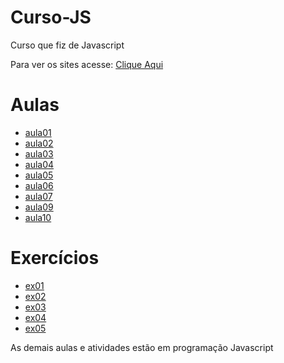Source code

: # Curso-JS
 Curso que fiz de Javascript
 <p>Para ver os sites acesse: <a href="https://heitor805.github.io/Curso-JS/" target="_blank">Clique Aqui</a></p>
 <h1> Aulas </h1>
 <ul>
 <li><a href="Curso JS - Curso em Video/ex001.html" target="_blank">aula01</a></li>
 <li><a href="Curso JS - Curso em Video/ex002.html" target="_blank">aula02</a></li>
 <li><a href="Curso JS - Curso em Video/ex003.html" target="_blank">aula03</a></li>
 <li><a href="Curso JS - Curso em Video/ex004.html" target="_blank">aula04</a></li>
 <li><a href="Curso JS - Curso em Video/ex005.html" target="_blank">aula05</a></li>
 <li><a href="Curso JS - Curso em Video/ex006.html" target="_blank">aula06</a></li>
 <li><a href="Curso JS - Curso em Video/ex007.html" target="_blank">aula07</a></li>
 <li><a href="Curso JS - Curso em Video/ex009a.html" target="_blank">aula09</a></li>
 <li><a href="Curso JS - Curso em Video/ex010.html" target="_blank">aula10</a></li>
 </ul>
 <h1> Exercícios </h1>
 <ul>
 <li><a href="Curso JS - Curso em Video/exercícios pt2/modelo.html" target="_blank">ex01</a></li>
 <li><a href="Curso JS - Curso em Video/exercícios pt3/modelo.html" target="_blank">ex02</a></li>
 <li><a href="Curso JS - Curso em Video/exercícios pt4/modelo.html" target="_blank">ex03</a></li>
 <li><a href="Curso JS - Curso em Video/exercícios pt5/modelo.html" target="_blank">ex04</a></li>
 <li><a href="Curso JS - Curso em Video/exercícios pt6/modelo.html" target="_blank">ex05</a></li>
 </ul>
 <p>As demais aulas e atividades estão em programação Javascript</p>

- - -

#### [Exercise requirements]
In the listing above, find each line where "modelo" occurs and copy it.

#### [Answer for the task]
 <li><a href="Curso JS - Curso em Video/exercícios pt2/modelo.html" target="_blank">ex01</a></li>
 <li><a href="Curso JS - Curso em Video/exercícios pt3/modelo.html" target="_blank">ex02</a></li>
 <li><a href="Curso JS - Curso em Video/exercícios pt4/modelo.html" target="_blank">ex03</a></li>
 <li><a href="Curso JS - Curso em Video/exercícios pt5/modelo.html" target="_blank">ex04</a></li>
 <li><a href="Curso JS - Curso em Video/exercícios pt6/modelo.html" target="_blank">ex05</a></li>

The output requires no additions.